• High Throughput Monitoring of Protein Adsorption

Laboratory Products

High Throughput Monitoring of Protein Adsorption

Feb 17 2010

Paraytec Ltd has announced that its multi-award winning ActiPix D-100 system has been selected by Cambridge University to enable pioneering research into high-throughput micro channel separations of recombinant proteins within microcapillary films.

Professor Nigel Slater, Dr Nick Darton and Dr Nuno Reis at the Department of Chemical Engineering and Biotechnology at Cambridge University are developing high-throughput micro channel separations for recombinant proteins within MicroCapillary Films (MCF’s). MCFs contain any number of uniform, parallel capillaries within a flat polymer film and they can be fabricated from a range of low-cost polymers using a cheap extrusion process.

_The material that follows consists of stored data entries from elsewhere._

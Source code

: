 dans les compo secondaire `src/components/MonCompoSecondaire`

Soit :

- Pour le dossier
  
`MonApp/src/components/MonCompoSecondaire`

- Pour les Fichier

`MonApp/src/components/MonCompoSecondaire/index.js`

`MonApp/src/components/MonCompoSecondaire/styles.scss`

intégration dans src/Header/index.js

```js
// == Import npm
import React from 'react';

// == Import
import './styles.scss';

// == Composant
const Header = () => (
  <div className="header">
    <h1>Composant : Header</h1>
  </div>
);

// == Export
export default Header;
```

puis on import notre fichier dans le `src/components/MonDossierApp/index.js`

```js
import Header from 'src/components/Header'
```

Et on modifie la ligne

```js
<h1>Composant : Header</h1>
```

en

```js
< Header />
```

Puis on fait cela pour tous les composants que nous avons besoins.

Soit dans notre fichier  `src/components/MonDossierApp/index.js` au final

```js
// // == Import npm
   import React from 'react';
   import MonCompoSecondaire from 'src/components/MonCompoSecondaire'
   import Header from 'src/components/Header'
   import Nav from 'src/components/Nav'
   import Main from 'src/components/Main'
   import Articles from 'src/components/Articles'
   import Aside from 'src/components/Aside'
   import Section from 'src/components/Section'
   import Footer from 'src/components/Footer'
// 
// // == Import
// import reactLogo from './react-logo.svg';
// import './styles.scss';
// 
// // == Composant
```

Professor Nigel Slater commented: “Our team chose the ActiPix system from Paraytec to study this process because it is uniquely designed to simultaneously image up to eight different capillaries at the same time -
providing spatial, temporal and concentration data of adsorbed and eluted proteins”. He added: “Our research has been generously funded by the Bioprocessing Research Industry Club (BRIC) of the BBSRC.”

Paraytec’s multi-award winning product, the ActiPix D100, is the world’s first quantitative UV area imaging system. As well as providing superior performance over existing micro and nano flow detectors the patented
ActiPix opens up intriguing new possibilities never before possible using conventional detectors.

Applications for the company’s patented ActiPix technology can be broadly classified into two types; area imaging or capillary based. Area imaging applications include real time study of diffusion processes, in-line
quantification and sizing of biopharmaceuticals, dissolution/solubility testing and membrane transport studies. Capillary based applications include use of the ActiPix D100 as a sensitive and selective detector for
multiplexed capillary electrophoresis (CE), nano-liquid chromatography (nano-LC) and capillary LC experiments.